Baş ağrısı, her yaşta en sık karşılaştığımız nörolojik hastalık ve en sık görülen ‘kronik’ baş ağrısı nedeni de migren.

Kadınların yüzde 20’si, erkeklerin ise yüzde 8’i migren hastası. Migrene bugün farklı bir açıdan bakalım istedim. Geçtiğimiz ay Kanada Waterloo Üniversitesi’nden bilim insanları bir araştırma yaptı ve bu araştırma önemli bilim dergilerinden ‘International Journal of Geriatric Psychiatry’ yani Uluslararası Geriatrik Psikiyatri Dergisi’nde yayınlandı.



Araştırmaya göre; migreni olan hastalarda demans gelişme olasılığı 3 kat fazla. Bu sonuçlar bize gösteriyor ki bugüne kadar beyinde fonksiyonal hiçbir değişiklik yapmadığını düşündüğümüz migren aslında değişim yaratıyor olabilir. Üstelik bu değişim damarsal değil. Çünkü aynı araştırmaya göre ‘vasküler demans’ dediğimiz ve damar yapısındaki bozukluklar nedeniyle ortaya çıkan demans ile migren arasında bir ilişki yok. Bu da migren ataklarını engellemenin ve düzenli yaşamanın önemini daha da arttırıyor.

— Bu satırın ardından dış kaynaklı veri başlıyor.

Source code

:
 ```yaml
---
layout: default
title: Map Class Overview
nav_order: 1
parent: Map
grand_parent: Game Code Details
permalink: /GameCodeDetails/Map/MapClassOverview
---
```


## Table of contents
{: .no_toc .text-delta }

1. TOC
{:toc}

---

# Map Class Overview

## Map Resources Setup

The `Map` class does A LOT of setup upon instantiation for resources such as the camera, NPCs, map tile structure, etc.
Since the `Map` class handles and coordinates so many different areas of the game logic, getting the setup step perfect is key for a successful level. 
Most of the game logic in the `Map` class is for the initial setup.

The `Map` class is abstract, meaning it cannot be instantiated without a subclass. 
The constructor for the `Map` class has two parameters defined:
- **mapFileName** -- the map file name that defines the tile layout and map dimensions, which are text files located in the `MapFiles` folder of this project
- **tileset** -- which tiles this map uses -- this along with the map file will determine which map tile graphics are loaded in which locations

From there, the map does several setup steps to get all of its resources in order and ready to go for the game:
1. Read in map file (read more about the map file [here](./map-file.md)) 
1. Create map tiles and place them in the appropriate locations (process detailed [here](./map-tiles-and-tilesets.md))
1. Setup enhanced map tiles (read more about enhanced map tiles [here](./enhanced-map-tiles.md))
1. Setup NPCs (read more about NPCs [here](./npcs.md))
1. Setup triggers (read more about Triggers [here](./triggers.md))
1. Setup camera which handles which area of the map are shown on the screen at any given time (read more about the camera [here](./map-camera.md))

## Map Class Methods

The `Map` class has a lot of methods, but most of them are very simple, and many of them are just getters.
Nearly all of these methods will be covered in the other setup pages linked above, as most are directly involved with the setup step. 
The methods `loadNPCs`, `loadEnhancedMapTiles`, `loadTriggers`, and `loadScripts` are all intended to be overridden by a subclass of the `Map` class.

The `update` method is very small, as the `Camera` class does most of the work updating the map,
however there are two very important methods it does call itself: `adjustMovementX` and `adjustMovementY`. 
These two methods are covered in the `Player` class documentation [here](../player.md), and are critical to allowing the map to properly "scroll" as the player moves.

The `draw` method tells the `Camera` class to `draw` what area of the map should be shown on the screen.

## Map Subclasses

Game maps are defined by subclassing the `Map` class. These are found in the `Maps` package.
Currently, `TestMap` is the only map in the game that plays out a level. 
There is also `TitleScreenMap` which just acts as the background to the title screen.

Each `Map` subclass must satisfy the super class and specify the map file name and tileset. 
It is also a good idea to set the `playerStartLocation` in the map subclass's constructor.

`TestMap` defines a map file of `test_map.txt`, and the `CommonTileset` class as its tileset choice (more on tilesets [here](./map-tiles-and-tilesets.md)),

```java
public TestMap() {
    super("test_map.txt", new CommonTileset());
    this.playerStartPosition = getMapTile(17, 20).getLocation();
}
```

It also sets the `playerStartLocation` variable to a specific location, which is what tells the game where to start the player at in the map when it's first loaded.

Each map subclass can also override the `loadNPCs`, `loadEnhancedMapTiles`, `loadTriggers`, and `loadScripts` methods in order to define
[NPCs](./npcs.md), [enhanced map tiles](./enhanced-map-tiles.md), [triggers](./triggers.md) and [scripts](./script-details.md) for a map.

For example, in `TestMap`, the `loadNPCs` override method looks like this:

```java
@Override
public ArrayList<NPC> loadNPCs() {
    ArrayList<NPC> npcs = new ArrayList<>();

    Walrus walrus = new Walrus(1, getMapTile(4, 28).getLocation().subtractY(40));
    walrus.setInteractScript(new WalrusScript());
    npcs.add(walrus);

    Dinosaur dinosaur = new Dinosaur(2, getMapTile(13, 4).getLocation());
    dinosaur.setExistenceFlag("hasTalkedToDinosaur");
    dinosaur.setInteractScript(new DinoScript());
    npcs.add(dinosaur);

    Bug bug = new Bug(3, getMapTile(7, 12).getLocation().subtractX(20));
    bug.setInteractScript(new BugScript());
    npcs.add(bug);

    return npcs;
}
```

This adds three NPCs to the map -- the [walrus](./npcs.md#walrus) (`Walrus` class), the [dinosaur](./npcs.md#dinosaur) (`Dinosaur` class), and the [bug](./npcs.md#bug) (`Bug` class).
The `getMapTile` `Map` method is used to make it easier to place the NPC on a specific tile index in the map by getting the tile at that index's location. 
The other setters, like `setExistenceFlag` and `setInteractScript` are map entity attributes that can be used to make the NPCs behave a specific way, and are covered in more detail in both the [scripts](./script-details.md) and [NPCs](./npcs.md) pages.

30 YIL SONRA DEMANS HASTASI OLABİLİRSİNİZ

Dünya nüfusu giderek yaşlanıyor. Bu satırları okuyan 40’larında biriyseniz belki 2030 yılında 75 milyona ulaşması beklenen demanslı insanlardan biri de siz olacaksınız. 75 milyonun yaklaşık bir Türkiye nüfusu olduğunu düşünürsek dünya ekonomisinin ve ülkelerin demansı ne kadar ciddiye alması gerektiğini daha iyi anlarız. Eğer bu satırları okuyan 30’lu yaşlarda bir genç iseniz de 2050’de sayısı 131 milyona ulaşacak demans hastalarından biri olabilirsiniz.

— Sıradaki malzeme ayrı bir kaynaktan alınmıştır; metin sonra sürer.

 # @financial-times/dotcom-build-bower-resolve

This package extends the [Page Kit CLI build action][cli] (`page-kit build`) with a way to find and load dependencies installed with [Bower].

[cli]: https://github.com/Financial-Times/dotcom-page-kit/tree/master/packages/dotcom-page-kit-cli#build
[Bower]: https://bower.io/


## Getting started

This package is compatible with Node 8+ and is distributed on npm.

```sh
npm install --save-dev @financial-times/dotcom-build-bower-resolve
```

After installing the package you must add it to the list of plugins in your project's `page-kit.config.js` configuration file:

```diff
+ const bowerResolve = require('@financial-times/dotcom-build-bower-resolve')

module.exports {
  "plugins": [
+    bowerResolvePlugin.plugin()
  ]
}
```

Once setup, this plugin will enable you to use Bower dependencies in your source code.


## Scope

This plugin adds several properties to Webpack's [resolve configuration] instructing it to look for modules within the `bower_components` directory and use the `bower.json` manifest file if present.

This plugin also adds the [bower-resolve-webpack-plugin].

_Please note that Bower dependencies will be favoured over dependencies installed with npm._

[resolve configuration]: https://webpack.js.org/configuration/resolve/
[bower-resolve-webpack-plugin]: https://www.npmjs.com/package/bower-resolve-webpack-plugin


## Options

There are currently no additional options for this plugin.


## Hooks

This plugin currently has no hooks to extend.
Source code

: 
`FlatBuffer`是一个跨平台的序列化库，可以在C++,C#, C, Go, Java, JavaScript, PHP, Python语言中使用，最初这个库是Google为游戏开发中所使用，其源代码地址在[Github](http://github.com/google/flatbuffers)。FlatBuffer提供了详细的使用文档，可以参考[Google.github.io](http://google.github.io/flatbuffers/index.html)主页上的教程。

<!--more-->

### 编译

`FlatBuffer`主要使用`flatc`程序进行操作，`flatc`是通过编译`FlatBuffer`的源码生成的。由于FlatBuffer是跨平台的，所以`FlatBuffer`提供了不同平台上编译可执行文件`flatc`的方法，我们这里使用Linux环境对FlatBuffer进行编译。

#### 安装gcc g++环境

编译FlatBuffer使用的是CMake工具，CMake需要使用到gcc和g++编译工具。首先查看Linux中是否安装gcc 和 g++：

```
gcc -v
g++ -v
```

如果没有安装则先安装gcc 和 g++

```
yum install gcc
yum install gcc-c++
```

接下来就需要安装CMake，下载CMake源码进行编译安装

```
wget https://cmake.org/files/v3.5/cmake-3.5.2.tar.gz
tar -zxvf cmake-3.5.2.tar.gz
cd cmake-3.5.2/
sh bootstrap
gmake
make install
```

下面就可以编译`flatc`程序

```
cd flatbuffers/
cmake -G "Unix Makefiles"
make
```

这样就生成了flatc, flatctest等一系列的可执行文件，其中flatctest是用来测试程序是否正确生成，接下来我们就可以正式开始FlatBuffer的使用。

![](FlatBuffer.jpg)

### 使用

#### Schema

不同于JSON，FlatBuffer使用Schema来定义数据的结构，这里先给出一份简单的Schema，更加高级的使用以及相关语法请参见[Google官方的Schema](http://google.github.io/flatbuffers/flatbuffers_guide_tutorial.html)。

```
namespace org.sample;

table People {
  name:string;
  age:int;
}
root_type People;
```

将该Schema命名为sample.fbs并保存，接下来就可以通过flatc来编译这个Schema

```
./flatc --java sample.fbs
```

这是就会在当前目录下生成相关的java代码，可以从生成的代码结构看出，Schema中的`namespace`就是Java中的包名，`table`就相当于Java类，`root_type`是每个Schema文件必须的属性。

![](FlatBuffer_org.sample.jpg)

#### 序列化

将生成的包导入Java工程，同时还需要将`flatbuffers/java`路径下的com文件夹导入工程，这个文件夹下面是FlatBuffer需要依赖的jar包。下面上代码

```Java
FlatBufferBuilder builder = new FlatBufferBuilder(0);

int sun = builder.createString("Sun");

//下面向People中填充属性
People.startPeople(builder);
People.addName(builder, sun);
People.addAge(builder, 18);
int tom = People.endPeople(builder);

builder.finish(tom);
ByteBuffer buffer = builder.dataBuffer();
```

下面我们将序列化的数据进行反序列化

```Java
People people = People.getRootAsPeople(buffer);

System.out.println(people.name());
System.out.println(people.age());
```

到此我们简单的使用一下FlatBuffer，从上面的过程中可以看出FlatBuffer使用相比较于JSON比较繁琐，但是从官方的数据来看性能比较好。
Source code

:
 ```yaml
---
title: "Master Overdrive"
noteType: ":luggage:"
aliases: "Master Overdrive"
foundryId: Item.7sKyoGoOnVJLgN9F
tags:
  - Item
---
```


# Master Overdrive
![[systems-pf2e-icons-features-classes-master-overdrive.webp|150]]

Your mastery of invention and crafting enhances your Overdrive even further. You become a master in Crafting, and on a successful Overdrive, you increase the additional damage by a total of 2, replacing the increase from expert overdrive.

Peki, beyin sağlığımızı korumak, demansı önlemek için neler yapmalıyız? Demans aslında çevresel faktörler yani yaşam tarzı ile çok yakından ilişkili bir hastalık. Tabii ki genetik faktörler de var ama önlemek için en uygun strateji, demans için risk yaratan durumları ortadan kaldırmak, yaşam tarzını düzenlemek ve gerekli hastalıklarda ilaç tedavileri kullanılması. Mesela hipertansiyon, enflamasyon yani iltihap, kolesterol yüksekliği ve çeşitli hormonal bozukluklar demans için risk oluşturuyor. Bu risklerle mücadele demansın önlenmesinde temel oluşturuyor.



BAŞ AĞRISI İLE DEMANSIN NASIL BİR İLİŞKİSİ VAR?

Bugüne kadar biz hep migrenin, beyin fonksiyonlarında bozukluk veya yapısal beyin sorunları ile ortaya çıkan bir hastalık olmadığını biliyorduk. Ancak son çalışmalar migrenin bazı yapısal değişikliklere neden olabileceğini bize gösterdi. Ayrıca migrenli hastalarda depresyon, anksiyete, bipolar bozukluk ve travma sonrası stres bozukluğu gibi psikiyatrik hastalıklar da demans riskini arttırıyor. Migrenin demansla ilişkili olması ve depresyonda olduğu gibi bunamada da etken olması mümkün. Dolayısıyla migren ataklarını önlemek bir başka nedenle de önem kazanıyor.

MİGRENLE DEMANS İLİŞKİSİ DAMARSAL DEĞİL NÖROLOJİK

Araştırmada migren öyküsü olanlarda demans görülme olasılığı 3 kat, demansın en yaygın görülen türlerinden biri olan Alzheimer gelişme olasılığı ise 4 kat fazla gösterildi. Bu çalışmada ilginç bir bulgu daha vardı. Vasküler demans denilen bir demans türü var. Vasküler demans damarlardaki yapısal bozukluk nedeniyle meydana geliyor. Bu araştırmaya göre ise migren ile vasküler demans arasında ilişki bulunamadı. Vasküler demans beyne kan akışı ile ilgili sorunlardan kaynaklanan beyin hücrelerinin zarar görmesi nedeniyle oluyor. Yani özetle migren, ön planda sinir hücrelerine direk hasar vererek beyne etki ediyor gibi görünüyor. Bu mekanizma bulunabilirse demansın önemli bir oranda azaltılması da mümkün. Ancak o zamana kadar migren ataklarını kontrol altına almak önemli.